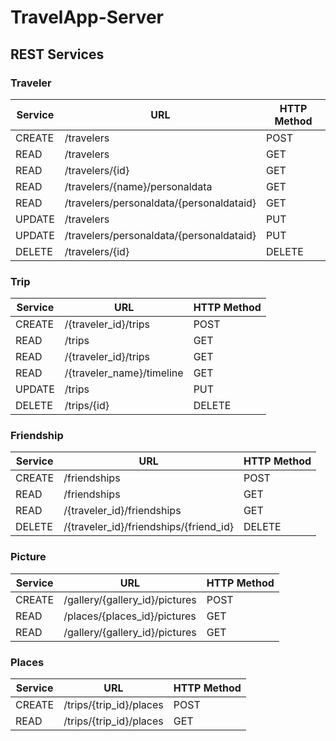 # TravelApp-Server

REST Services
-----------
    
### Traveler  
  
 Service | URL | HTTP Method 
 ------- | --- | -----------
 CREATE  | /travelers  | POST 
 READ  | /travelers  | GET  
 READ  | /travelers/{id}  | GET 
 READ  | /travelers/{name}/personaldata  | GET
 READ  | /travelers/personaldata/{personaldataid} | GET
 UPDATE  | /travelers  | PUT 
 UPDATE  | /travelers/personaldata/{personaldataid} | PUT
 DELETE  | /travelers/{id}  | DELETE 
    
### Trip  
  
 Service | URL | HTTP Method 
 ------- | --- | -----------
 CREATE  | /{traveler_id}/trips  | POST  
 READ  | /trips  | GET |
 READ  | /{traveler_id}/trips  | GET |  
 READ  | /{traveler_name}/timeline  | GET |  
 UPDATE  | /trips  | PUT |
 DELETE  | /trips/{id}  | DELETE |
    
### Friendship  

 Service | URL | HTTP Method 
 ------- | --- | -----------
 CREATE  | /friendships  | POST 
 READ  | /friendships  | GET 
 READ  | /{traveler_id}/friendships  | GET  
 DELETE  | /{traveler_id}/friendships/{friend_id}  | DELETE 
 
### Picture
 
  Service | URL | HTTP Method 
  ------- | --- | -----------
  CREATE  | /gallery/{gallery_id}/pictures  | POST 
  READ  | /places/{places_id}/pictures  | GET 
  READ  | /gallery/{gallery_id}/pictures  | GET 
  
### Places
 
  Service | URL | HTTP Method 
  ------- | --- | -----------
  CREATE  | /trips/{trip_id}/places  | POST 
  READ  | /trips/{trip_id}/places  | GET 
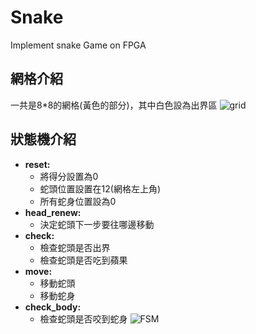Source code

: # Snake
Implement snake Game on FPGA

## 網格介紹
一共是8*8的網格(黃色的部分)，其中白色設為出界區
![grid](https://github.com/Potassium-chromate/Snake/blob/main/picture/grid.png)

## 狀態機介紹
* **reset:**
  - 將得分設置為0
  - 蛇頭位置設置在12(網格左上角)
  - 所有蛇身位置設為0
* **head_renew:**
  - 決定蛇頭下一步要往哪邊移動
* **check:**
  - 檢查蛇頭是否出界
  - 檢查蛇頭是否吃到蘋果
* **move:**
  - 移動蛇頭
  - 移動蛇身
* **check_body:**
  - 檢查蛇頭是否咬到蛇身
![FSM](https://github.com/Potassium-chromate/Snake/blob/main/picture/FSM.png)

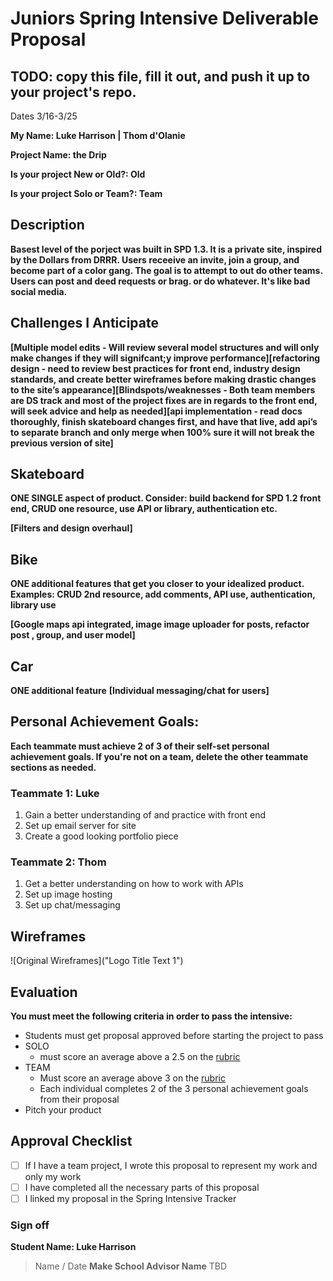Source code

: # Juniors Spring Intensive Deliverable Proposal

## TODO: copy this file, fill it out, and push it up to your project's repo.

Dates 3/16-3/25

**My Name: Luke Harrison | Thom d'Olanie**

**Project Name: the Drip**

**Is your project New or Old?: Old**

**Is your project Solo or Team?: Team**

## Description

**Basest level of the porject was built in SPD 1.3. It is a private site, inspired by the Dollars from DRRR. Users receeive an invite, join a group, and become part of a color gang. The goal is to attempt to out do other teams. Users can post and deed requests or brag. or do whatever. It's like bad social media.**

## Challenges I Anticipate

**[Multiple model edits - Will review several model structures and will only make changes if they will signifcant;y improve performance][refactoring design - need to review best practices for front end, industry design standards, and create better wireframes before making drastic changes to the site’s appearance][Blindspots/weaknesses - Both team members are DS track and most of the project fixes are in regards to the front end, will seek advice and help as needed][api implementation - read docs thoroughly, finish skateboard changes first, and have that live, add api’s to separate branch and only merge when 100% sure it will not break the previous version of site]**

## Skateboard

**ONE SINGLE aspect of product. Consider: build backend for SPD 1.2 front end, CRUD one resource, use API or library, authentication etc.**

**[Filters and design overhaul]**

## Bike

**ONE additional features that get you closer to your idealized product. Examples: CRUD 2nd resource, add comments, API use, authentication, library use**

**[Google maps api integrated, image image uploader for posts, refactor post , group, and user model]**

## Car

**ONE additional feature**
**[Individual messaging/chat for users]**

## Personal Achievement Goals:

**Each teammate must achieve 2 of 3 of their self-set personal achievement goals. If you're not on a team, delete the other teammate sections as needed.**

### Teammate 1: Luke

1. Gain a better understanding of and practice with front end
2. Set up email server for site
3. Create a good looking portfolio piece

### Teammate 2: Thom

1. Get a better understanding on how to work with APIs
2. Set up image hosting
3. Set up chat/messaging

## Wireframes

![Original Wireframes]("Logo Title Text 1")

## Evaluation

**You must meet the following criteria in order to pass the intensive:**

- Students must get proposal approved before starting the project to pass
- SOLO
  - must score an average above a 2.5 on the [rubric]
- TEAM
  - Must score an average above 3 on the [rubric]
  - Each individual completes 2 of the 3 personal achievement goals from their proposal
- Pitch your product

[rubric]: https://docs.google.com/document/d/1IOQDmohLBEBT-hyr-2vgw1mbZUNsq3fHxVfH0oRmVt0/edit

## Approval Checklist

- [ ] If I have a team project, I wrote this proposal to represent my work and only my work
- [ ] I have completed all the necessary parts of this proposal
- [ ] I linked my proposal in the Spring Intensive Tracker

### Sign off

**Student Name: Luke Harrison**

> Name / Date
> **Make School Advisor Name**
> TBD
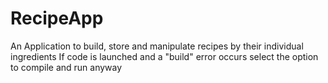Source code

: # RecipeApp
An Application to build, store and manipulate recipes by their individual ingredients
If code is launched and a "build" error occurs select the option to compile and run anyway 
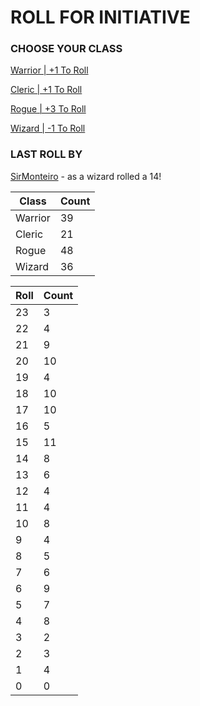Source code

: # ROLL FOR INITIATIVE
### CHOOSE YOUR CLASS

[Warrior | +1 To Roll](https://github.com/benjaminsampica/benjaminsampica/issues/new?title=roll%7Cwarrior&body=Just+click+%27Submit+new+issue%27.)

[Cleric | +1 To Roll](https://github.com/benjaminsampica/benjaminsampica/issues/new?title=roll%7Ccleric&body=Just+click+%27Submit+new+issue%27.)

[Rogue | +3 To Roll](https://github.com/benjaminsampica/benjaminsampica/issues/new?title=roll%7Crogue&body=Just+click+%27Submit+new+issue%27.)

[Wizard | -1 To Roll](https://github.com/benjaminsampica/benjaminsampica/issues/new?title=roll%7Cwizard&body=Just+click+%27Submit+new+issue%27.)
### LAST ROLL BY
[SirMonteiro](https://www.github.com/SirMonteiro) - as a wizard rolled a 14!

|Class|Count|
|-|-|
|Warrior|39|
|Cleric|21|
|Rogue|48|
|Wizard|36|

|Roll|Count|
|-|-|
|23|3
|22|4
|21|9
|20|10
|19|4
|18|10
|17|10
|16|5
|15|11
|14|8
|13|6
|12|4
|11|4
|10|8
|9|4
|8|5
|7|6
|6|9
|5|7
|4|8
|3|2
|2|3
|1|4
|0|0
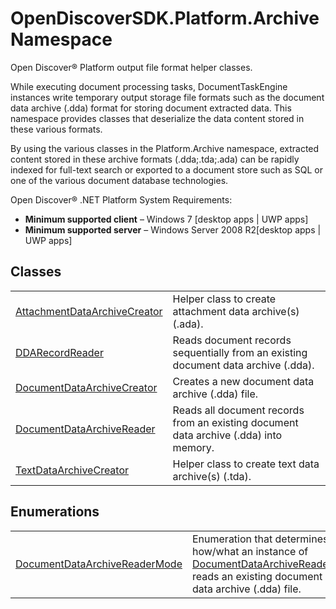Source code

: # OpenDiscoverSDK.Platform.Archive Namespace



Open Discover® Platform output file format helper classes.

While executing document processing tasks, DocumentTaskEngine instances write temporary output storage file formats such as the document data archive (.dda) format for storing document extracted data. This namespace provides classes that deserialize the data content stored in these various formats.

By using the various classes in the Platform.Archive namespace, extracted content stored in these archive formats (.dda;.tda;.ada) can be rapidly indexed for full-text search or exported to a document store such as SQL or one of the various document database technologies.

Open Discover® .NET Platform System Requirements: <ul><li><strong>Minimum supported client</strong> – Windows 7 [desktop apps | UWP apps]</li><li><strong>Minimum supported server</strong> – Windows Server 2008 R2[desktop apps | UWP apps]</li></ul>






## Classes
<table>
<tr>
<td><a href="c62a9dd7-c51f-5dea-85d2-d73e9bf719e8">AttachmentDataArchiveCreator</a></td>
<td>Helper class to create attachment data archive(s) (.ada).</td></tr>
<tr>
<td><a href="42c1e40c-388f-f490-0840-794d0ba02bb5">DDARecordReader</a></td>
<td>Reads document records sequentially from an existing document data archive (.dda).</td></tr>
<tr>
<td><a href="944e9655-8e1e-61c6-8328-f2324b8380da">DocumentDataArchiveCreator</a></td>
<td>Creates a new document data archive (.dda) file.</td></tr>
<tr>
<td><a href="2a65ab11-cb67-f74a-b87a-61814d9c3b11">DocumentDataArchiveReader</a></td>
<td>Reads all document records from an existing document data archive (.dda) into memory.</td></tr>
<tr>
<td><a href="2a645412-c7de-00b1-1b5e-c86b982503c4">TextDataArchiveCreator</a></td>
<td>Helper class to create text data archive(s) (.tda).</td></tr>
</table>

## Enumerations
<table>
<tr>
<td><a href="538ab7c5-b13b-3c10-4390-8575e6175c14">DocumentDataArchiveReaderMode</a></td>
<td>Enumeration that determines how/what an instance of <a href="2a65ab11-cb67-f74a-b87a-61814d9c3b11">DocumentDataArchiveReader</a> reads an existing document data archive (.dda) file.</td></tr>
</table>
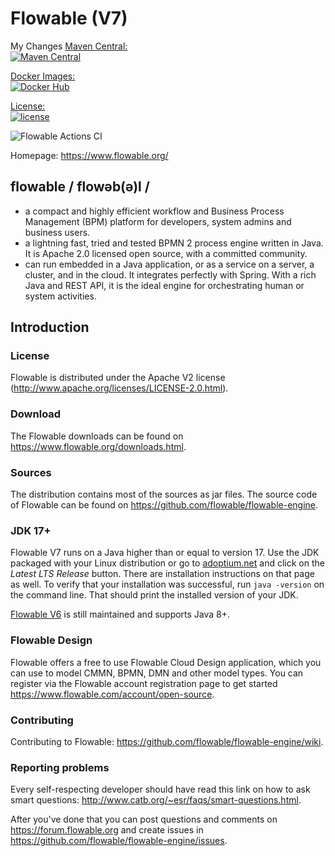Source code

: Flowable (V7)
========
My Changes
[Maven Central:  
    ![Maven Central](https://maven-badges.herokuapp.com/maven-central/org.flowable/flowable-engine/badge.svg)](https://maven-badges.herokuapp.com/maven-central/org.flowable/flowable-engine)

[Docker Images:  
    ![Docker Hub](https://shields.io/docker/pulls/flowable/flowable-rest)](https://hub.docker.com/u/flowable/flowable-rest)

[License:  
	![license](https://img.shields.io/hexpm/l/plug.svg)](https://github.com/flowable/flowable-engine/blob/main/LICENSE)

![Flowable Actions CI](https://github.com/flowable/flowable-engine/actions/workflows/main.yml/badge.svg?branch=main)

Homepage: https://www.flowable.org/

## flowable / flowəb(ə)l /
* a compact and highly efficient workflow and Business Process Management (BPM) platform for developers, system admins and business users.
* a lightning fast, tried and tested BPMN 2 process engine written in Java.  It is Apache 2.0 licensed open source, with a committed community.
* can run embedded in a Java application, or as a service on a server, a cluster, and in the cloud.  It integrates perfectly with Spring.  With a rich Java and REST API, it is the ideal engine for orchestrating human or system activities.

## Introduction

### License

Flowable is distributed under the Apache V2 license (http://www.apache.org/licenses/LICENSE-2.0.html).

### Download

The Flowable downloads can be found on https://www.flowable.org/downloads.html.

### Sources

The distribution contains most of the sources as jar files. The source code of Flowable can be found on https://github.com/flowable/flowable-engine.

### JDK 17+

Flowable V7 runs on a Java higher than or equal to version 17. Use the JDK packaged with your Linux distribution or go to [adoptium.net](https://adoptium.net/) and click on the *Latest LTS Release* button. There are installation instructions on that page as well. To verify that your installation was successful, run `java -version` on the command line. That should print the installed version of your JDK.

[Flowable V6](https://github.com/flowable/flowable-engine/tree/flowable6.x) is still maintained and supports Java 8+.

### Flowable Design

Flowable offers a free to use Flowable Cloud Design application, which you can use to model CMMN, BPMN, DMN and other model types. You can register via the Flowable account registration page to get started https://www.flowable.com/account/open-source.

### Contributing

Contributing to Flowable: https://github.com/flowable/flowable-engine/wiki.

### Reporting problems

Every self-respecting developer should have read this link on how to ask smart questions: http://www.catb.org/~esr/faqs/smart-questions.html.

After you've done that you can post questions and comments on https://forum.flowable.org and create issues in https://github.com/flowable/flowable-engine/issues.
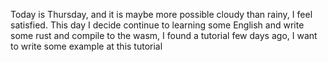 Today is Thursday, and it is maybe more possible cloudy than rainy, I feel satisfied. This day I decide continue to learning some English and write some rust and compile to the wasm, I found a tutorial few days ago, I want to write some example at this tutorial
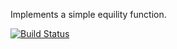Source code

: Implements a simple equility function.

[![Build Status](https://travis-ci.org/beyzaaltuntas/myDemoApp.svg?branch=master)](https://travis-ci.org/beyzaaltuntas/myDemoApp)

########

• [Your instructions]:
The lines to write out are those from the first line of the listing above through the line bearing "## Description", both included, copied exactly with pictures dropped.

• [Result]:
 # TravelApp-Server

REST Services
-----------
    
### Traveler  
  
 Service | URL | HTTP Method 
 ------- | --- | -----------
 CREATE  | /travelers  | POST 
 READ  | /travelers  | GET  
 READ  | /travelers/{id}  | GET 
 READ  | /travelers/{name}/personaldata  | GET
 READ  | /travelers/personaldata/{personaldataid} | GET
 UPDATE  | /travelers  | PUT 
 UPDATE  | /travelers/personaldata/{personaldataid} | PUT
 DELETE  | /travelers/{id}  | DELETE 
    
### Trip  
  
 Service | URL | HTTP Method 
 ------- | --- | -----------
 CREATE  | /{traveler_id}/trips  | POST  
 READ  | /trips  | GET |
 READ  | /{traveler_id}/trips  | GET |  
 READ  | /{traveler_name}/timeline  | GET |  
 UPDATE  | /trips  | PUT |
 DELETE  | /trips/{id}  | DELETE |
    
### Friendship  

 Service | URL | HTTP Method 
 ------- | --- | -----------
 CREATE  | /friendships  | POST 
 READ  | /friendships  | GET 
 READ  | /{traveler_id}/friendships  | GET  
 DELETE  | /{traveler_id}/friendships/{friend_id}  | DELETE 
 
### Picture
 
  Service | URL | HTTP Method 
  ------- | --- | -----------
  CREATE  | /gallery/{gallery_id}/pictures  | POST 
  READ  | /places/{places_id}/pictures  | GET 
  READ  | /gallery/{gallery_id}/pictures  | GET 
  
### Places
 
  Service | URL | HTTP Method 
  ------- | --- | -----------
  CREATE  | /trips/{trip_id}/places  | POST 
  READ  | /trips/{trip_id}/places  | GET 
Source code

: # Snake
Implement snake Game on FPGA

## 網格介紹
一共是8*8的網格(黃色的部分)，其中白色設為出界區
![grid](https://github.com/Potassium-chromate/Snake/blob/main/picture/grid.png)

## 狀態機介紹
* **reset:**
  - 將得分設置為0
  - 蛇頭位置設置在12(網格左上角)
  - 所有蛇身位置設為0
* **head_renew:**
  - 決定蛇頭下一步要往哪邊移動
* **check:**
  - 檢查蛇頭是否出界
  - 檢查蛇頭是否吃到蘋果
* **move:**
  - 移動蛇頭
  - 移動蛇身
* **check_body:**
  - 檢查蛇頭是否咬到蛇身
![FSM](https://github.com/Potassium-chromate/Snake/blob/main/picture/FSM.png)

Source code

: # Juniors Spring Intensive Deliverable Proposal

## TODO: copy this file, fill it out, and push it up to your project's repo.

Dates 3/16-3/25

**My Name: Luke Harrison | Thom d'Olanie**

**Project Name: the Drip**

**Is your project New or Old?: Old**

**Is your project Solo or Team?: Team**

## Description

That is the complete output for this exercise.